日本質量分析学会 第66回質量分析総合討論会

プログラム

オーラルセッション

第3日 5月17日(木) 10:45~11:00 A会場(オービットホール)

様々な技術融合によるプロテオームの量的および質的解析手法

(明大農)
o紀藤圭治

Proteomic methods using mass spectrometry have been developed by combination of a variety of techniques. Here we introduce our originally developed strategies in combination with different kinds of techniques along with obtained results. Absolute quantification relies on adequate standards. For PCR-based measurement of individual transcripts, genomic DNA can be used as a native standard, an original concatenated standard containing tandem arrays of each transcript sequence. This concept was applied to proteomics to generate peptide-concatenated standard.
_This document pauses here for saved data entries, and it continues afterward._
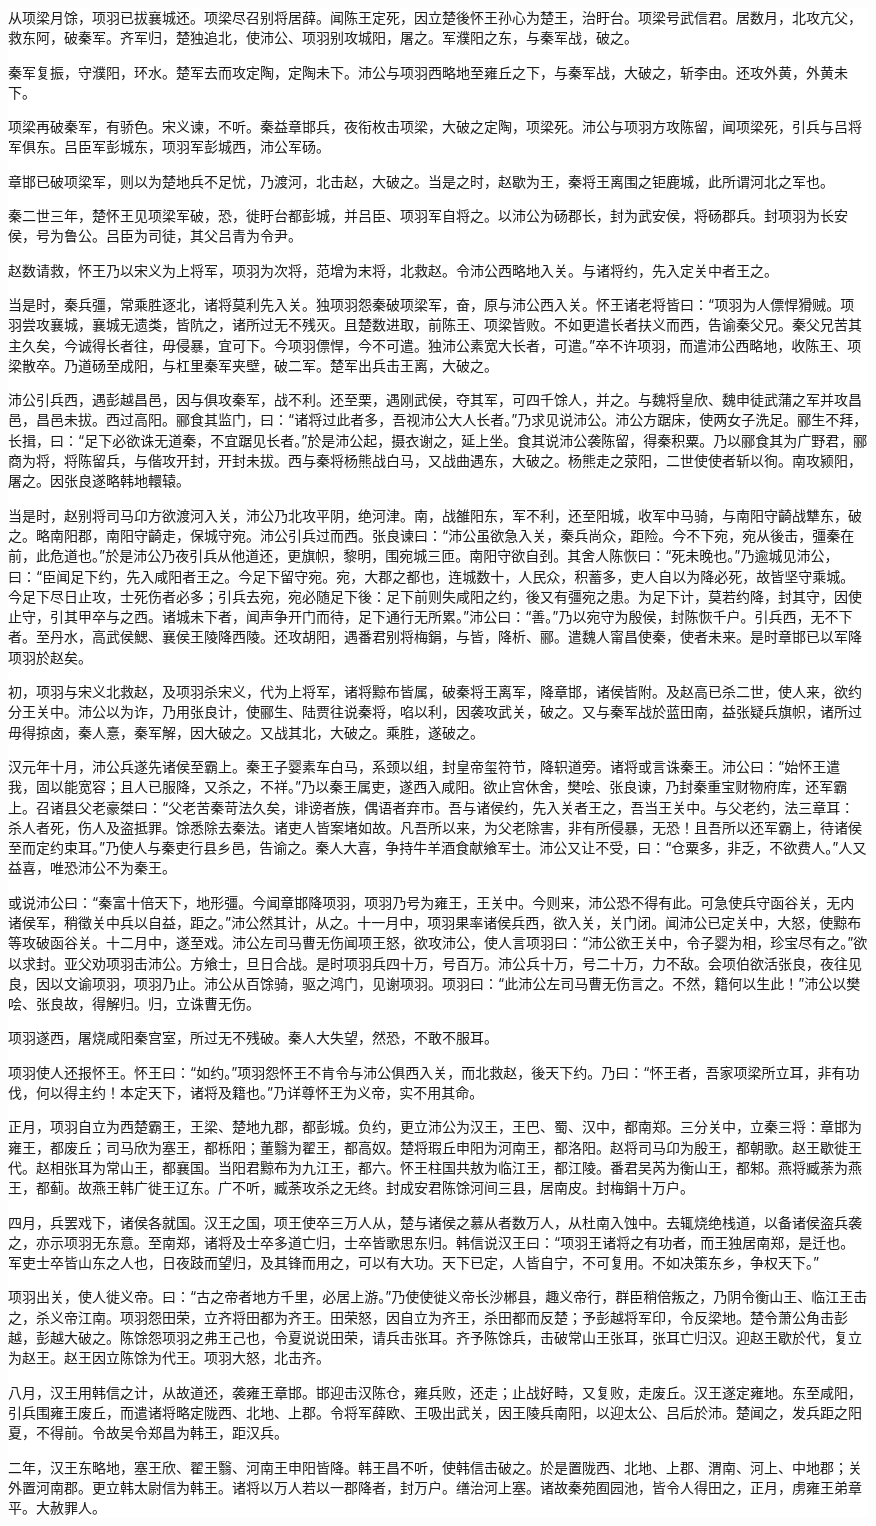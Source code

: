 从项梁月馀，项羽已拔襄城还。项梁尽召别将居薛。闻陈王定死，因立楚後怀王孙心为楚王，治盱台。项梁号武信君。居数月，北攻亢父，救东阿，破秦军。齐军归，楚独追北，使沛公、项羽别攻城阳，屠之。军濮阳之东，与秦军战，破之。

秦军复振，守濮阳，环水。楚军去而攻定陶，定陶未下。沛公与项羽西略地至雍丘之下，与秦军战，大破之，斩李由。还攻外黄，外黄未下。

项梁再破秦军，有骄色。宋义谏，不听。秦益章邯兵，夜衔枚击项梁，大破之定陶，项梁死。沛公与项羽方攻陈留，闻项梁死，引兵与吕将军俱东。吕臣军彭城东，项羽军彭城西，沛公军砀。

章邯已破项梁军，则以为楚地兵不足忧，乃渡河，北击赵，大破之。当是之时，赵歇为王，秦将王离围之钜鹿城，此所谓河北之军也。

秦二世三年，楚怀王见项梁军破，恐，徙盱台都彭城，并吕臣、项羽军自将之。以沛公为砀郡长，封为武安侯，将砀郡兵。封项羽为长安侯，号为鲁公。吕臣为司徒，其父吕青为令尹。

赵数请救，怀王乃以宋义为上将军，项羽为次将，范增为末将，北救赵。令沛公西略地入关。与诸将约，先入定关中者王之。

当是时，秦兵彊，常乘胜逐北，诸将莫利先入关。独项羽怨秦破项梁军，奋，原与沛公西入关。怀王诸老将皆曰：“项羽为人僄悍猾贼。项羽尝攻襄城，襄城无遗类，皆阬之，诸所过无不残灭。且楚数进取，前陈王、项梁皆败。不如更遣长者扶义而西，告谕秦父兄。秦父兄苦其主久矣，今诚得长者往，毋侵暴，宜可下。今项羽僄悍，今不可遣。独沛公素宽大长者，可遣。”卒不许项羽，而遣沛公西略地，收陈王、项梁散卒。乃道砀至成阳，与杠里秦军夹壁，破二军。楚军出兵击王离，大破之。

沛公引兵西，遇彭越昌邑，因与俱攻秦军，战不利。还至栗，遇刚武侯，夺其军，可四千馀人，并之。与魏将皇欣、魏申徒武蒲之军并攻昌邑，昌邑未拔。西过高阳。郦食其监门，曰：“诸将过此者多，吾视沛公大人长者。”乃求见说沛公。沛公方踞床，使两女子洗足。郦生不拜，长揖，曰：“足下必欲诛无道秦，不宜踞见长者。”於是沛公起，摄衣谢之，延上坐。食其说沛公袭陈留，得秦积粟。乃以郦食其为广野君，郦商为将，将陈留兵，与偕攻开封，开封未拔。西与秦将杨熊战白马，又战曲遇东，大破之。杨熊走之荥阳，二世使使者斩以徇。南攻颍阳，屠之。因张良遂略韩地轘辕。

当是时，赵别将司马卬方欲渡河入关，沛公乃北攻平阴，绝河津。南，战雒阳东，军不利，还至阳城，收军中马骑，与南阳守齮战犨东，破之。略南阳郡，南阳守齮走，保城守宛。沛公引兵过而西。张良谏曰：“沛公虽欲急入关，秦兵尚众，距险。今不下宛，宛从後击，彊秦在前，此危道也。”於是沛公乃夜引兵从他道还，更旗帜，黎明，围宛城三匝。南阳守欲自刭。其舍人陈恢曰：“死未晚也。”乃逾城见沛公，曰：“臣闻足下约，先入咸阳者王之。今足下留守宛。宛，大郡之都也，连城数十，人民众，积蓄多，吏人自以为降必死，故皆坚守乘城。今足下尽日止攻，士死伤者必多；引兵去宛，宛必随足下後：足下前则失咸阳之约，後又有彊宛之患。为足下计，莫若约降，封其守，因使止守，引其甲卒与之西。诸城未下者，闻声争开门而待，足下通行无所累。”沛公曰：“善。”乃以宛守为殷侯，封陈恢千户。引兵西，无不下者。至丹水，高武侯鰓、襄侯王陵降西陵。还攻胡阳，遇番君别将梅鋗，与皆，降析、郦。遣魏人甯昌使秦，使者未来。是时章邯已以军降项羽於赵矣。

初，项羽与宋义北救赵，及项羽杀宋义，代为上将军，诸将黥布皆属，破秦将王离军，降章邯，诸侯皆附。及赵高已杀二世，使人来，欲约分王关中。沛公以为诈，乃用张良计，使郦生、陆贾往说秦将，啗以利，因袭攻武关，破之。又与秦军战於蓝田南，益张疑兵旗帜，诸所过毋得掠卤，秦人憙，秦军解，因大破之。又战其北，大破之。乘胜，遂破之。

汉元年十月，沛公兵遂先诸侯至霸上。秦王子婴素车白马，系颈以组，封皇帝玺符节，降轵道旁。诸将或言诛秦王。沛公曰：“始怀王遣我，固以能宽容；且人已服降，又杀之，不祥。”乃以秦王属吏，遂西入咸阳。欲止宫休舍，樊哙、张良谏，乃封秦重宝财物府库，还军霸上。召诸县父老豪桀曰：“父老苦秦苛法久矣，诽谤者族，偶语者弃巿。吾与诸侯约，先入关者王之，吾当王关中。与父老约，法三章耳：杀人者死，伤人及盗抵罪。馀悉除去秦法。诸吏人皆案堵如故。凡吾所以来，为父老除害，非有所侵暴，无恐！且吾所以还军霸上，待诸侯至而定约束耳。”乃使人与秦吏行县乡邑，告谕之。秦人大喜，争持牛羊酒食献飨军士。沛公又让不受，曰：“仓粟多，非乏，不欲费人。”人又益喜，唯恐沛公不为秦王。

或说沛公曰：“秦富十倍天下，地形彊。今闻章邯降项羽，项羽乃号为雍王，王关中。今则来，沛公恐不得有此。可急使兵守函谷关，无内诸侯军，稍徵关中兵以自益，距之。”沛公然其计，从之。十一月中，项羽果率诸侯兵西，欲入关，关门闭。闻沛公已定关中，大怒，使黥布等攻破函谷关。十二月中，遂至戏。沛公左司马曹无伤闻项王怒，欲攻沛公，使人言项羽曰：“沛公欲王关中，令子婴为相，珍宝尽有之。”欲以求封。亚父劝项羽击沛公。方飨士，旦日合战。是时项羽兵四十万，号百万。沛公兵十万，号二十万，力不敌。会项伯欲活张良，夜往见良，因以文谕项羽，项羽乃止。沛公从百馀骑，驱之鸿门，见谢项羽。项羽曰：“此沛公左司马曹无伤言之。不然，籍何以生此！”沛公以樊哙、张良故，得解归。归，立诛曹无伤。

项羽遂西，屠烧咸阳秦宫室，所过无不残破。秦人大失望，然恐，不敢不服耳。

项羽使人还报怀王。怀王曰：“如约。”项羽怨怀王不肯令与沛公俱西入关，而北救赵，後天下约。乃曰：“怀王者，吾家项梁所立耳，非有功伐，何以得主约！本定天下，诸将及籍也。”乃详尊怀王为义帝，实不用其命。

正月，项羽自立为西楚霸王，王梁、楚地九郡，都彭城。负约，更立沛公为汉王，王巴、蜀、汉中，都南郑。三分关中，立秦三将：章邯为雍王，都废丘；司马欣为塞王，都栎阳；董翳为翟王，都高奴。楚将瑕丘申阳为河南王，都洛阳。赵将司马卬为殷王，都朝歌。赵王歇徙王代。赵相张耳为常山王，都襄国。当阳君黥布为九江王，都六。怀王柱国共敖为临江王，都江陵。番君吴芮为衡山王，都邾。燕将臧荼为燕王，都蓟。故燕王韩广徙王辽东。广不听，臧荼攻杀之无终。封成安君陈馀河间三县，居南皮。封梅鋗十万户。

四月，兵罢戏下，诸侯各就国。汉王之国，项王使卒三万人从，楚与诸侯之慕从者数万人，从杜南入蚀中。去辄烧绝栈道，以备诸侯盗兵袭之，亦示项羽无东意。至南郑，诸将及士卒多道亡归，士卒皆歌思东归。韩信说汉王曰：“项羽王诸将之有功者，而王独居南郑，是迁也。军吏士卒皆山东之人也，日夜跂而望归，及其锋而用之，可以有大功。天下已定，人皆自宁，不可复用。不如决策东乡，争权天下。”

项羽出关，使人徙义帝。曰：“古之帝者地方千里，必居上游。”乃使使徙义帝长沙郴县，趣义帝行，群臣稍倍叛之，乃阴令衡山王、临江王击之，杀义帝江南。项羽怨田荣，立齐将田都为齐王。田荣怒，因自立为齐王，杀田都而反楚；予彭越将军印，令反梁地。楚令萧公角击彭越，彭越大破之。陈馀怨项羽之弗王己也，令夏说说田荣，请兵击张耳。齐予陈馀兵，击破常山王张耳，张耳亡归汉。迎赵王歇於代，复立为赵王。赵王因立陈馀为代王。项羽大怒，北击齐。

八月，汉王用韩信之计，从故道还，袭雍王章邯。邯迎击汉陈仓，雍兵败，还走；止战好畤，又复败，走废丘。汉王遂定雍地。东至咸阳，引兵围雍王废丘，而遣诸将略定陇西、北地、上郡。令将军薛欧、王吸出武关，因王陵兵南阳，以迎太公、吕后於沛。楚闻之，发兵距之阳夏，不得前。令故吴令郑昌为韩王，距汉兵。

二年，汉王东略地，塞王欣、翟王翳、河南王申阳皆降。韩王昌不听，使韩信击破之。於是置陇西、北地、上郡、渭南、河上、中地郡；关外置河南郡。更立韩太尉信为韩王。诸将以万人若以一郡降者，封万户。缮治河上塞。诸故秦苑囿园池，皆令人得田之，正月，虏雍王弟章平。大赦罪人。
We are also in progress of construction of genetically modified yeast cells where unique peptide-tag adequate for mass spectrometric detection is introduced into genomic DNA encoding each protein. A strategy using unique tag has been utilized for comprehensive genetic analysis of yeast deletion library. Generation of yeast cells that have unique tags for a multitude of proteins would be feasible by use of CRISPR/Cas9 gene editing method. Asymmetrically segregation of older proteins between mother and daughter cells, possibly related to aging process, can be analyzed by combination with previously established technique for yeast cell biology. Thus, as we all know, development of unique proteomic strategies relies on a variety of classical and latest techniques and consecutively important for advance in proteomic study.